Movimentos repetitivos, aplicação de força principalmente com as mãos, levantamento e transporte de peso, postura inadequada e stress relacionado às condições psicossociais do local de trabalho são alguns dos principais agentes causadores de LER/DORT. “Também é predominante e fator de risco a quantidade de tempo em que um trabalho é feito,a intensidade da força aplicada, exposição ao frio e o trabalho numa mesma posição por um longo período”, acrescenta Tatiana Matos Galvão de Barros, fisioterapeuta do CREB – Centro de Reumatologia e Ortopedia Botafogo.

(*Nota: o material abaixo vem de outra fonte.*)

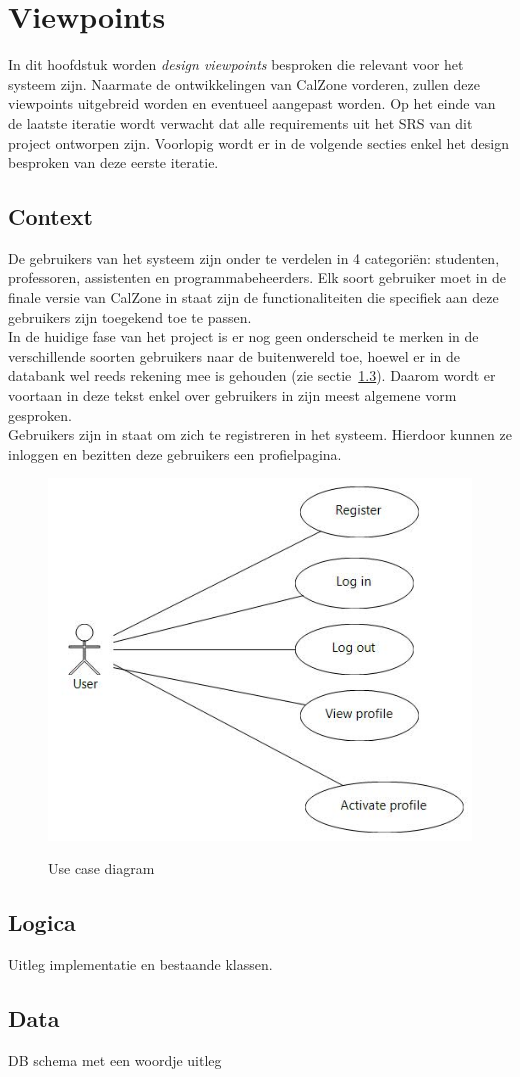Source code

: \chapter{Viewpoints}
\label{chap:viewpoints}
In dit hoofdstuk worden \emph{design viewpoints} besproken die relevant voor het systeem zijn. Naarmate de ontwikkelingen van CalZone vorderen, zullen deze viewpoints uitgebreid worden en eventueel aangepast worden. Op het einde van de laatste iteratie wordt verwacht dat alle requirements uit het SRS van dit project ontworpen zijn. Voorlopig wordt er in de volgende secties enkel het design besproken van deze eerste iteratie.

\section{Context}
\label{sec:context}
De gebruikers van het systeem zijn onder te verdelen in 4 categori\"{e}n: studenten, professoren, assistenten en programmabeheerders. Elk soort gebruiker moet in de finale versie van CalZone in staat zijn de functionaliteiten die specifiek aan deze gebruikers zijn toegekend toe te passen. 
\\
In de huidige fase van het project is er nog geen onderscheid te merken in de verschillende soorten gebruikers naar de buitenwereld toe, hoewel er in de databank wel reeds rekening mee is gehouden (zie sectie~\ref{sec:data}). Daarom wordt er voortaan in deze tekst enkel over gebruikers in zijn meest algemene vorm gesproken.
\\
Gebruikers zijn in staat om zich te registreren in het systeem. Hierdoor kunnen ze inloggen en bezitten deze gebruikers een profielpagina. 

\begin{figure}[H]
	\centering
	\includegraphics[scale=0.5]{design/papyrus/use_cases.jpg}
	\label{fig:usecase}
	\caption{Use case diagram}
	
\end{figure}

\section{Logica}
\label{sec:logica}
Uitleg implementatie en bestaande klassen.

\section{Data}
\label{sec:data}
DB schema met een woordje uitleg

Segundo a fisioterapeuta do CREB, diagnosticar a LER/DORT é difícil, pois são vários os sintomas apresentados. “As principais características da LER/DORT são queixas de dor, espontânea ou decorrente de movimentação, fraqueza, cansaço, dormência e formigamento, dificuldades no uso de membros, em particular das mãos, presença de tendinite, tenossinovite, peritendite, estenossante, síndorme do túnel do capor, síndorme cervical, entre outras doenças ortopédicas, além de presença de síndrome miofascial, mialgia, síndrome da tensa do pescoço, entre outras”.

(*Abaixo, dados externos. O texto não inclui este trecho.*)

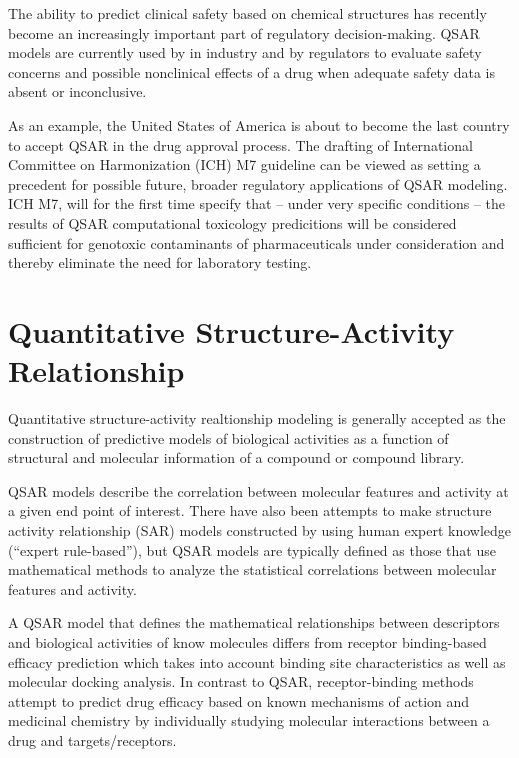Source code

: The ability to predict clinical safety based on chemical structures has recently become an increasingly important part of regulatory decision-making. QSAR models are currently used by in industry and by regulators to evaluate safety concerns and possible nonclinical effects of a drug when adequate safety data is absent or inconclusive. \cite{Kruhlak2012}

As an example, the United States of America is about to become the last country to accept QSAR in the drug approval process. The drafting of International Committee on Harmonization (ICH) M7 guideline can be viewed as setting a precedent for possible future, broader regulatory applications of QSAR modeling. ICH M7, will for the first time specify that -- under very specific conditions -- the results of QSAR computational toxicology predicitions will be considered sufficient for genotoxic contaminants of pharmaceuticals under consideration and thereby eliminate the need for laboratory testing. \cite{Kruhlak2012}


\section{Quantitative Structure-Activity Relationship}

Quantitative structure-activity realtionship modeling is generally accepted as the construction of predictive models of biological activities as a function of structural and molecular information of a compound or compound library. \cite{Nantasenamat2009}

QSAR models describe the correlation between molecular features and activity at a given end point of interest. There have also been attempts to make structure activity relationship (SAR) models constructed by using human expert knowledge (“expert rule-based”), but QSAR models are typically defined as those that use mathematical methods to analyze the statistical correlations between molecular features and activity. 

A QSAR model that defines the mathematical relationships between descriptors and biological activities of know molecules differs from receptor binding-based efficacy prediction which takes into account binding site characteristics as well as molecular docking analysis. In contrast to QSAR, receptor-binding methods attempt to predict drug efficacy based on known mechanisms of action and medicinal chemistry by individually studying molecular interactions between a drug and targets/receptors. \cite{Kruhlak2012}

A boa notícia, garante Tatiana, é que a fisioterapia dispõe, hoje, de vários recursos que podem vencer a luta contra a síndrome, como recursos eletrotermofototerapêuticos com ações antiinflamatórias, recursos manipulativos, alongamentos e recursos posturais. “No CREB, todo o trabalho de fisioterapia é coordenado por médicos fisiatras, reumatologistas e ortopedistas.E temos protocolos de tratamentos com resultados rápidos, como hidroterapia, acupuntura e RPG”, explica ela.

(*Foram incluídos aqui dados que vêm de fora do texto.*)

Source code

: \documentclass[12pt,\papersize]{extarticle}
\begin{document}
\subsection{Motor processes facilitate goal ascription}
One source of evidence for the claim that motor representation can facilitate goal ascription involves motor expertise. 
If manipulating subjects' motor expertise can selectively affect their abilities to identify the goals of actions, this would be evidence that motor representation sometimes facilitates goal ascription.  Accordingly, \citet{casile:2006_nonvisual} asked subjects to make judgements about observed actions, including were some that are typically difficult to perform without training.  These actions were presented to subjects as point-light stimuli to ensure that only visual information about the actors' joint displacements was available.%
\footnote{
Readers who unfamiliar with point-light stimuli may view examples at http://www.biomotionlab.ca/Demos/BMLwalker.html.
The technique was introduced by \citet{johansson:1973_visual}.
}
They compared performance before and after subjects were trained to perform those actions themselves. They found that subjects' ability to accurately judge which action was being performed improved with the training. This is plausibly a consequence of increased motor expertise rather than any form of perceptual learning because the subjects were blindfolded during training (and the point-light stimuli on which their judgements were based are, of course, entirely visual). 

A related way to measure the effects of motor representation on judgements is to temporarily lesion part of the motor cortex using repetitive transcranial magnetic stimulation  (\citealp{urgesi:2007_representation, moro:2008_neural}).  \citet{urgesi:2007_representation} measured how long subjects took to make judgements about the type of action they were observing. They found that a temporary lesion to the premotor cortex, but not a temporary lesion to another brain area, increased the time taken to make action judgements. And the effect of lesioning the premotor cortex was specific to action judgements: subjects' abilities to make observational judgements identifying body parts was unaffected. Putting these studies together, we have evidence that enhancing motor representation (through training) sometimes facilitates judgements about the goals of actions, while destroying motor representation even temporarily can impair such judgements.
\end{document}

– O principal na luta contra a LER/DORT sem dúvidas é o trabalho de prevenção. É preciso buscar o fortalecimento dos músculos e a melhor postura. Temos um trabalho forte de prevenção e a utilização do RPG – Reeducação Postural Global – neste caso, por exemplo, é muito importante. Profissionais mais expostos, como aqueles que trabalham o dia inteiro sentados em frente a um computador, ou numa central de atendimento telefônico, devem procurar um médico para que se faça uma avaliação – finaliza Tatiana.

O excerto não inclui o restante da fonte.